Undelivered intervention on Agenda item 15, Participatory mechanisms for rural communities in CITES

Undelivered intervention on Agenda item 15, Participatory mechanisms for rural communities in CITES

As the meeting drags on, Committee II has reached the night session (19:00-22:00) of 16 November, discussing CITES, and indigenous peoples and rural communities. Given the split view on the matter amongst Parties, the three agenda items (13-15) triggered long discussions. Respecting the late hour, the chair was not able to allow all observers to deliver their interventions on the last agenda item in this context, Agenda item 15 on Participatory mechanisms for rural communities in CITES. Sellheim Environmental, as part of the delegation of IWMC – World Conservation Trust, was amongst those observers not being able to intervene. Below is the intervention IWMC was to deliver in response to the tabled document by Eswatini, Namibia and Zimbabwe, which seeks, inter alia, to establish a Rural Communities Advisory Sub-Committee.

The way forward on this agenda item could not be agreed upon by consensus.
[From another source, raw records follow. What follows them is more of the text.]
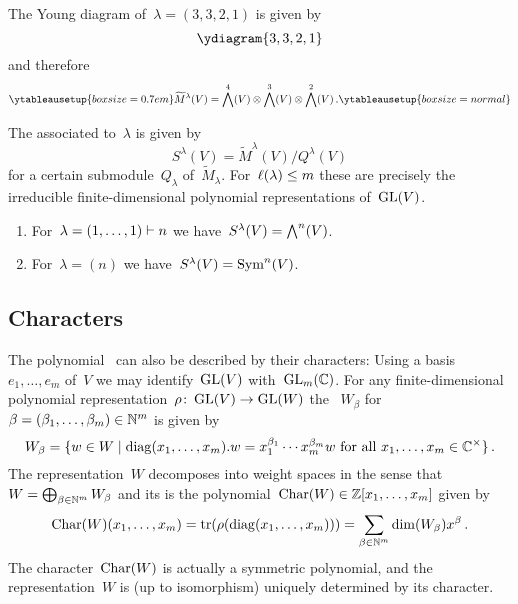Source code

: \documentclass[a4paper,10pt]{scrartcl}
\begin{document}
\begin{example}
  The Young diagram of~$\lambda = (3,3,2,1)$ is given by
  \[
    \ydiagram{3,3,2,1}
  \]
  and therefore
  \[
    \ytableausetup{boxsize=0.7em}
    \widetilde{M}^{\lambda}(V)
    =
    \Exterior^4(V) \tensor \Exterior^3(V) \tensor \Exterior^2(V) \,.
    \ytableausetup{boxsize=normal}
  \]
\end{example}

The  associated to~$\lambda$ is given by
\[
  S^{\lambda}(V)
  =
  \widetilde{M}^{\lambda}(V)/Q^{\lambda}(V)
\]
for a certain submodule~$Q_\lambda$ of~$\widetilde{M}_\lambda$.
For~$\operatorname{\ell}(\lambda) \leq m$ these are precisely the irreducible finite-dimensional polynomial representations of~$\operatorname{GL}(V)$.

\begin{example}
  \leavevmode
  \begin{enumerate}
    \item
      For~$\lambda = (1, \dotsc, 1) \vdash n$ we have~$S^{\lambda}(V) = \bigwedge^n(V)$.
    \item
      For~$\lambda = (n)$ we have~$S^{\lambda}(V) = \operatorname{Sym}^n(V)$.
  \end{enumerate}
\end{example}



\subsection{Characters}

The polynomial~{} can also be described by their characters:
Using a basis~$e_1, \dotsc, e_m$ of~$V$ we may identify~$\operatorname{GL}(V)$ with~$\operatorname{GL}_m(\mathbb{C})$.
For any finite-dimensional polynomial representation~$\rho \colon \operatorname{GL}(V) \to \operatorname{GL}(W)$ the ~$W_\beta$ for~$\beta = (\beta_1, \dotsc, \beta_m) \in \mathbb{N}^m$ is given by
\[
  W_\beta
  =
  \{
    w \in W
  \suchthat
    \text{$\diag(x_1, \dotsc, x_m).w = x_1^{\beta_1} \dotsm x_m^{\beta_m} w$ for all~$x_1, \dotsc, x_m \in \Complex^{\times}$}
  \} \,.
\]
The representation~$W$ decomposes into weight spaces in the sense that~$W = \bigoplus_{\beta \in \mathbb{N}^m} W_\beta$ and its  is the polynomial~$\operatorname{Char}(W) \in \mathbb{Z}[x_1, \dotsc, x_m]$ given by
\[
  \operatorname{Char}(W)(x_1, \dotsc, x_m)
  =
  \operatorname{tr}(\rho(\operatorname{diag}(x_1, \dotsc, x_m)))
  =
  \sum_{\beta \in \mathbb{N}^m} \dim(W_\beta) x^\beta \,.
\]
The character~$\operatorname{Char}(W)$ is actually a symmetric polynomial, and the representation~$W$ is (up to isomorphism) uniquely determined by its character.
\end{document}
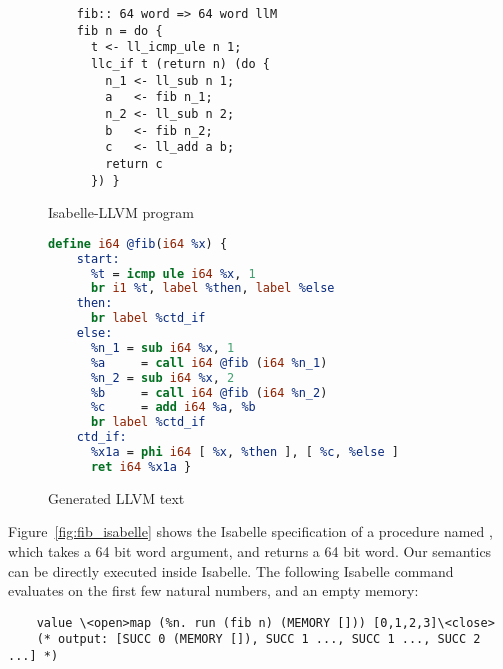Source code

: \documentclass[a4paper,USenglish,cleveref, autoref]{lipics-v2019}
\begin{document}
\begin{figure}
\centering
\begin{minipage}[t]{.35\textwidth}
  \begin{lstlisting}
    fib:: 64 word => 64 word llM
    fib n = do {
      t <- ll_icmp_ule n 1;
      llc_if t (return n) (do {
        n_1 <- ll_sub n 1;
        a   <- fib n_1;
        n_2 <- ll_sub n 2;
        b   <- fib n_2;
        c   <- ll_add a b;
        return c
      }) }    
  \end{lstlisting}
  \caption{Isabelle-LLVM program}\label{fig:fib_isabelle}
\end{minipage}
\hfill
\begin{minipage}[t]{.57\textwidth}
  \begin{lstlisting}[language=LLVM, literate={}]
  define i64 @fib(i64 %x) {
    start:
      %t = icmp ule i64 %x, 1
      br i1 %t, label %then, label %else
    then:
      br label %ctd_if
    else:
      %n_1 = sub i64 %x, 1
      %a     = call i64 @fib (i64 %n_1)
      %n_2 = sub i64 %x, 2
      %b     = call i64 @fib (i64 %n_2)
      %c     = add i64 %a, %b
      br label %ctd_if
    ctd_if:
      %x1a = phi i64 [ %x, %then ], [ %c, %else ]
      ret i64 %x1a }  
  \end{lstlisting}
  \caption{Generated LLVM text}\label{fig:fib_llvm}
\end{minipage}
\end{figure}

\begin{example}\label{ex:fib_isabelle}
  Figure~\ref{fig:fib_isabelle} shows the Isabelle specification of a procedure named , 
  which takes a 64 bit word argument, and returns a 64 bit word. 
  Our semantics can be directly executed inside Isabelle. The following Isabelle command evaluates  on the first few natural numbers, and an empty memory:
  \begin{lstlisting}
    value \<open>map (%n. run (fib n) (MEMORY [])) [0,1,2,3]\<close>
    (* output: [SUCC 0 (MEMORY []), SUCC 1 ..., SUCC 1 ..., SUCC 2 ...] *)
  \end{lstlisting}
\end{example}
\end{document}
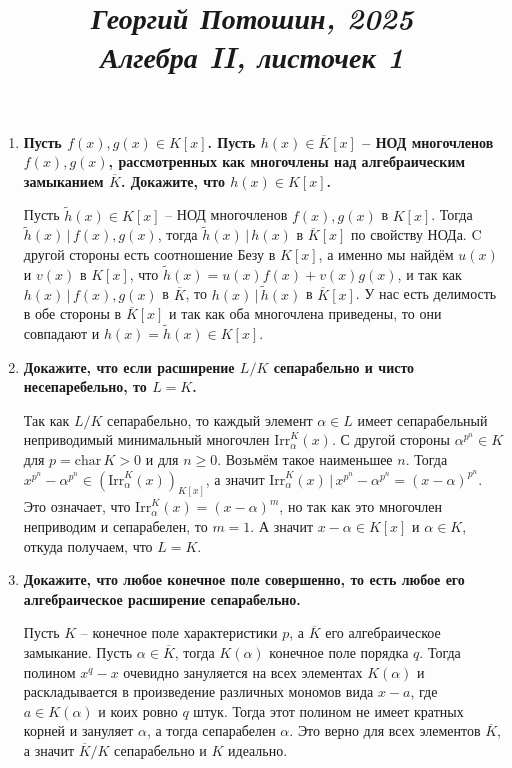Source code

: \documentclass{article}
\title{
\textit{\small{Георгий Потошин, 2025}}\\
\vspace{0.3ex}
\textit{\huge{Алгебра II, листочек 1}}\vspace{1ex}
}
\date{\vspace{-10ex}}
\begin{document}
\maketitle

\begin{enumerate}
    \item \textbf{Пусть $f(x),g(x)\in K[x]$. Пусть $h(x)\in\overline K[x]$ – НОД
        многочленов $f(x),g(x)$, рассмотренных как многочлены над
        алгебраическим замыканием $\overline K$. Докажите, что $h(x)\in K[x]$.}

        Пусть $\widetilde h(x)\in K[x]$ – НОД многочленов $f(x),g(x)$ в $K[x]$.
        Тогда $\widetilde h(x)\,|\,f(x),g(x)$, тогда $\widetilde h(x)\,|\,h(x)$ в
        $\overline K[x]$ по свойству НОДа. C другой стороны есть соотношение
        Безу в $K[x]$, а именно мы найдём $u(x)$ и $v(x)$ в $K[x]$, что $\widetilde
        h(x)=u(x)f(x)+v(x)g(x)$, и так как $h(x)\,|\, f(x),g(x)$ в $\overline K$,
        то $h(x)\,|\,\widetilde h(x)$ в $\overline K[x]$. У нас есть делимость в
        обе стороны в $\overline K[x]$ и так как оба многочлена приведены, то
        они совпадают и $h(x)=\widetilde h(x)\in K[x]$.

    \item \textbf{Докажите, что если расширение $L/K$ сепарабельно и чисто
        несепаребельно, то $L = K$.}

        Так как $L/K$ сепарабельно, то каждый элемент $\alpha\in L$ имеет сепарабельный
        неприводимый минимальный многочлен $\text{Irr}_\alpha^K(x)$. С другой
        стороны $\alpha^{p^n}\in K$ для $p=\text{char}\,K>0$ и для $n\geq 0$.
        Возьмём такое наименьшее $n$. Тогда $x^{p^n}-\alpha^{p^n}\in(\text{Irr}
        _\alpha^K(x))_{K[x]}$, а значит $\text{Irr}^K_\alpha(x)\,|\,x^{p^n}-
        \alpha^{p^n}=(x-\alpha)^{p^n}$. Это означает, что $\text{Irr}^K_\alpha(x)
        =(x-\alpha)^m$, но так как это многочлен неприводим и сепарабелен, то
        $m=1$. А значит $x-\alpha\in K[x]$ и $\alpha\in K$, откуда получаем, что
        $L=K$.

    \item \textbf{Докажите, что любое конечное поле совершенно, то есть любое
        его алгебраическое расширение сепарабельно.}
    
        Пусть $K$ – конечное поле характеристики $p$, а $\overline K$ его
        алгебраическое замыкание. Пусть $\alpha\in\overline K$, тогда $K(\alpha)$
        конечное поле порядка $q$. Тогда полином $x^q-x$ очевидно зануляется на
        всех элементах $K(\alpha)$ и раскладывается в произведение различных
        мономов вида $x-a$, где $a\in K(\alpha)$ и коих ровно $q$ штук. Тогда
        этот полином не имеет кратных корней и зануляет $\alpha$, а тогда сепарабелен
        $\alpha$. Это верно для всех элементов $\overline K$, а значит $
        \overline K/K$ сепарабельно и $K$ идеально.


\end{enumerate}
\end{document}
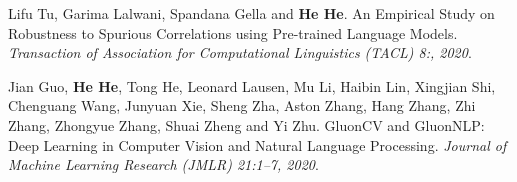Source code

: Lifu Tu, Garima Lalwani, Spandana Gella and \textbf{He He}. An Empirical Study on Robustness to Spurious Correlations using Pre-trained Language Models. \textit{Transaction of Association for Computational Linguistics (TACL) 8:, 2020}.

Jian Guo, \textbf{He He}, Tong He, Leonard Lausen, Mu Li, Haibin Lin, Xingjian Shi, Chenguang Wang, Junyuan Xie, Sheng Zha, Aston Zhang, Hang Zhang, Zhi Zhang, Zhongyue Zhang, Shuai Zheng and Yi Zhu. GluonCV and GluonNLP: Deep Learning in Computer Vision and Natural Language Processing. \textit{Journal of Machine Learning Research (JMLR) 21:1--7, 2020}.

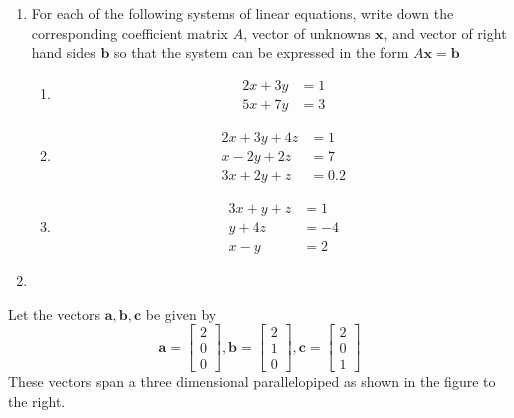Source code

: \documentclass[11pt,a4paper,titlepage,oneside,openany]{article}
\numberwithin{equation}{section}
\numberwithin{algorithm}{section}
\numberwithin{figure}{section}
\numberwithin{table}{section}
\renewcommand{\vec}[1]{\mathbf{#1}}
\begin{document}
\begin{enumerate}
\item
  For each of the following systems of linear equations, write down the corresponding coefficient matrix $A$, vector of unknowns $\vec{x}$, and vector of right hand sides $\vec{b}$ so that the system can be expressed in the form $A\vec{x}=\vec{b}$
  \begin{multicols}{3}
    \begin{enumerate}
      \item
        \begin{align*}
          2x+3y&=1\\
          5x+7y&=3
        \end{align*}
      \item\begin{align*}
          2x+3y+4z&=1\\
          x-2y+2z&=7\\
          3x+2y+z&=0.2
        \end{align*}
        \item
        \begin{align*}
          3x+y+z&=1\\
          y+4z&=-4\\
          x-y&=2
        \end{align*}
    \end{enumerate}
  \end{multicols}
\item
\end{enumerate}

Let the vectors $\vec{a},\vec{b},\vec{c}$ be given by
  \begin{equation*}
    \vec{a}=\left[ \begin{array}{c} 2 \\ 0 \\ 0 \end{array}\right],
    \vec{b}=\left[ \begin{array}{c} 2 \\ 1 \\ 0 \end{array}\right],
    \vec{c}=\left[ \begin{array}{c} 2 \\ 0 \\ 1 \end{array}\right]
  \end{equation*}
  These vectors span a three dimensional parallelopiped as shown in the figure to the right.
\end{document}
It was therefore decided to move the issue to a working group that was established on agenda item 13, which would then deliver its report to the Standing Committee. The Standing Committee, in turn, would then discuss the matter and inform CoP20 on how to move this issue ahead.
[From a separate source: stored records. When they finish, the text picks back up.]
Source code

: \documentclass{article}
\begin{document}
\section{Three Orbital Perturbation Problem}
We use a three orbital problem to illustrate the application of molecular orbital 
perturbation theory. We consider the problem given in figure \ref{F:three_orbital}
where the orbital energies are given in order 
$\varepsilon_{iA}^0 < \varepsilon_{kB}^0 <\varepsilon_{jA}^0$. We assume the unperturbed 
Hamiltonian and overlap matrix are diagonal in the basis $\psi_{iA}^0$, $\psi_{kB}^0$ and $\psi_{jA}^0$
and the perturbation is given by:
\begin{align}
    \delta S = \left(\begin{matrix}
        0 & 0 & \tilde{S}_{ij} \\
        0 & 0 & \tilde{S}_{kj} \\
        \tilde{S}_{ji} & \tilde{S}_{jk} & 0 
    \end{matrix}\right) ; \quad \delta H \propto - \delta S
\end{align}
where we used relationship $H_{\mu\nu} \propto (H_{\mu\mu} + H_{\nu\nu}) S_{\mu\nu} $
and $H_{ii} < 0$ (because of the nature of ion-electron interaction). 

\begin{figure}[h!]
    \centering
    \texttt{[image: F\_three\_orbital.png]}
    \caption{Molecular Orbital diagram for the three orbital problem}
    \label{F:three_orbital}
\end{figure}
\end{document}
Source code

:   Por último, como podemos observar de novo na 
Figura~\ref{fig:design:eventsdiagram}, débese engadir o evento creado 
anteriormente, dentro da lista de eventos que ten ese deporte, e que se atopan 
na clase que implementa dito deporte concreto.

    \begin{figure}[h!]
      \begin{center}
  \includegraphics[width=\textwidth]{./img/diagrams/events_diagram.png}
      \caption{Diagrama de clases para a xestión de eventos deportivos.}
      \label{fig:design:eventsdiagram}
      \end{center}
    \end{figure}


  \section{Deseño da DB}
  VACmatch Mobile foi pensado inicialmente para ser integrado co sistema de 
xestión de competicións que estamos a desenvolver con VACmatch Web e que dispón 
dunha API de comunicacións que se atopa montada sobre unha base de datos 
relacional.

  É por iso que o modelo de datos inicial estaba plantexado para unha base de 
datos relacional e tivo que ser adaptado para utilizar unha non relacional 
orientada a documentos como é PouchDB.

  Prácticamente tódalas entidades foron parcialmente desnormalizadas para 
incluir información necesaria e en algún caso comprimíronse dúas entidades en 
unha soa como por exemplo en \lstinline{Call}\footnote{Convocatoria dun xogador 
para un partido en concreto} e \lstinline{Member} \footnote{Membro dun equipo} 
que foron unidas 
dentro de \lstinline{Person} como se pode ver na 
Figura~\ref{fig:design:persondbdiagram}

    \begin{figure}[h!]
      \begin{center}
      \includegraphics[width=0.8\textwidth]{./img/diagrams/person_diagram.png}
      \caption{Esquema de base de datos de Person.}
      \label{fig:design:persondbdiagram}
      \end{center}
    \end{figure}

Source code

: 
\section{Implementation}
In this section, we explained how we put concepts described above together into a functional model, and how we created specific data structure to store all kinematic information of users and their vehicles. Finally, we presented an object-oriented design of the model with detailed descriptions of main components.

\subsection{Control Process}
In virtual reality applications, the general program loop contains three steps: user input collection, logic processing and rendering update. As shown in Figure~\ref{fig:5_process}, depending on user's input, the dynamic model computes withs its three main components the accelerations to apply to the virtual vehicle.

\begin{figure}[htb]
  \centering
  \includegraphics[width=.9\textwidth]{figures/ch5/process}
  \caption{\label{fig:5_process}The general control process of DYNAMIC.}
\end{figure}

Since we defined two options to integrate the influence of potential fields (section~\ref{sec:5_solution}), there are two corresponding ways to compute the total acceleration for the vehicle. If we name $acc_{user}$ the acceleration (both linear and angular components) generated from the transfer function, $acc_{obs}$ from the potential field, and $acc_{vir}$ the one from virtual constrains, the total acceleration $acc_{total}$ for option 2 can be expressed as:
IWMC intervention on Agenda Item 15

Madam Chair, 

As this is the first time we are taking the floor, we would like to thank the government of Panama for hosting this meeting and to congratulate you for having been nominated to lead this Committee and we would like to express our gratitude for your skills to steer it through heavy winds

I’m speaking on behalf of IWMC—World Conservation Trust, the Professional Hunters Association of South Africa, the International Fur Federation, the Sustainable Use Coalition South Africa and several other organisations, the list of which will be provided to the Secretariat. 

Yesterday, two important side events on CITES and indigenous peoples and local communities were held. While we were happy to see that particularly the evening session was well-attended, the night session was not. It almost seemed as if the indigenous representatives and experts were preaching to the choir. And with so many Parties absent, the way forward concerning participation of IPs and LCs in a snail’s pace will continue. After all, CITES does not seem to talk with IPs and LCs, it seems to talk at them. 
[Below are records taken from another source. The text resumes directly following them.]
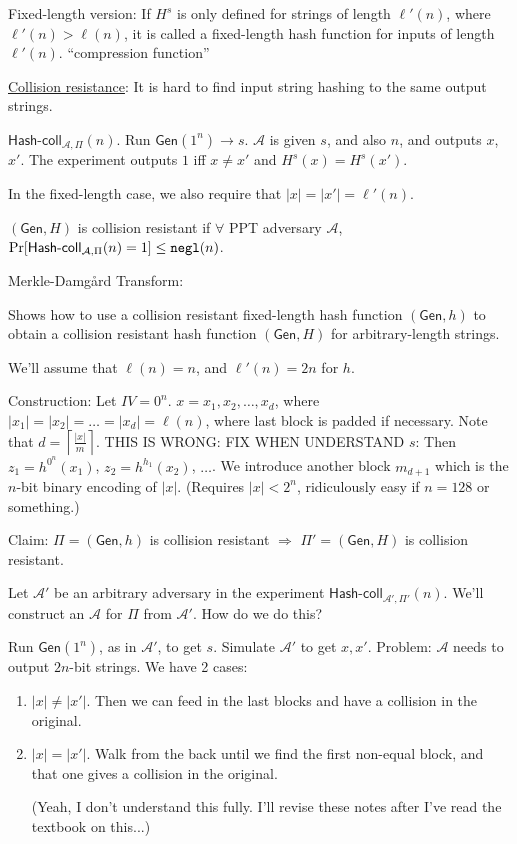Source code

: \documentclass[12pt]{article}
\newcommand{\AAA}{\mathcal{A}}
\newcommand{\Gen}{\mathsf{Gen}}
\newcommand{\ExptHCArgs}[2]{\mathsf{Hash\text{-}coll}_{#1,#2}}
\newcommand{\ExptHC}{\ExptHCArgs{\AAA}{\Pi}}
\newcommand{\negl}{{\tt negl}}
\begin{document}
Fixed-length version: If $H^s$ is only defined for strings of length $\ell'(n)$, where $\ell'(n)>\ell(n)$, it is called a fixed-length hash function for inputs of length $\ell'(n)$. ``compression function''

\underline{Collision resistance}: It is hard to find input string hashing to the same output strings.

$\ExptHC(n)$. Run $\Gen(1^n)\to s$. $\AAA$ is given $s$, and also $n$, and outputs $x$, $x'$. The experiment outputs $1$ iff $x\neq x'$ and $H^s(x)=H^s(x')$.

In the fixed-length case, we also require that $|x|=|x'|=\ell'(n)$.

$(\Gen,H)$ is collision resistant if $\forall$ PPT adversary $\AAA$, $\Pr[\ExptHC(n)=1]\leq\negl(n)$.

Merkle-Damg\r{a}rd Transform:

Shows how to use a collision resistant fixed-length hash function $(\Gen,h)$ to obtain a collision resistant hash function $(\Gen,H)$ for arbitrary-length strings.

We'll assume that $\ell(n)=n$, and $\ell'(n)=2n$ for $h$.

Construction: Let $IV=0^n$. $x=x_1,x_2,\dots,x_d$, where $|x_1|=|x_2|=\dots=|x_d|=\ell(n)$, where last block is padded if necessary. Note that $d=\left\lceil\frac{|x|}{m}\right\rceil$. THIS IS WRONG: FIX WHEN UNDERSTAND $s$: Then $z_1=h^{0^n}(x_1)$, $z_2=h^{h_1}(x_2)$, $\dots$. We introduce another block $m_{d+1}$ which is the $n$-bit binary encoding of $|x|$. (Requires $|x|<2^n$, ridiculously easy if $n=128$ or something.)

Claim: $\Pi=(\Gen,h)$ is collision resistant $\Rightarrow$ $\Pi'=(\Gen,H)$ is collision resistant.

Let $\AAA'$ be an arbitrary adversary in the experiment $\ExptHCArgs{\AAA'}{\Pi'}(n)$. We'll construct an $\AAA$ for $\Pi$ from $\AAA'$. How do we do this?

Run $\Gen(1^n)$, as in $\AAA'$, to get $s$. Simulate $\AAA'$ to get $x,x'$. Problem: $\AAA$ needs to output $2n$-bit strings. We have 2 cases:\begin{enumerate}

\item $|x|\neq|x'|$. Then we can feed in the last blocks and have a collision in the original.

\item $|x|=|x'|$. Walk from the back until we find the first non-equal block, and that one gives a collision in the original.

(Yeah, I don't understand this fully. I'll revise these notes after I've read the textbook on this...)

\end{enumerate}
\end{document}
Consider the Arctic Council. Within four years of its establishment in 1996, two indigenous organisations were members while another four joined in the subsequent years to constitute the six Permanent Participants. In addition, the Indigenous Peoples Secretariat, based in Copenhagen, Denmark, assists the work of these Permanent Participants, who must be, and are, included in all decisions the Council takes. 

As outlined in Inf. Doc. 29, other conventions have mechanisms in place in order to include IPs and LCs in their decision-making processes. Of course, these are not perfect, but they nevertheless exist and can be improved! CITES, on the other hand, still lacks such processes —despite a zeitgeist that has clearly shifted towards more recognition, as our gender-debate yesterday demonstrated, and towards a more inclusive mode of decision-making. But is the warmth of the sun over Panama making us lethargic to the point where we cannot emulate the success of others whose example we should be following?

May we further remind 46 Parties to this Convention that you are also parties to the Aarhus Convention on participation in environmental decision-making and that you have obligations under that convention? And not to have a solid participatory mechanism for IPs and LCs in place for CITES seriously undermines the purpose of that convention.

Madam chair, to sum up my points: first, other bodies and conventions have managed to integrate IPs and LCs in their decision-making processes. Second, recognition and inclusion shape not only other international bodies, but also this one. And, lastly, Parties have legal obligations under international law to ensure effective participation of IPs and LCs. Needless to say, we urge Parties to support the Recommendations in the document before us and the establishment of a Rural Communities Advisory Sub-Committee. For if this Convention continues moving forward like a snail, it can join Achatinella and others and place itself on Appendix I eventually. Thank you.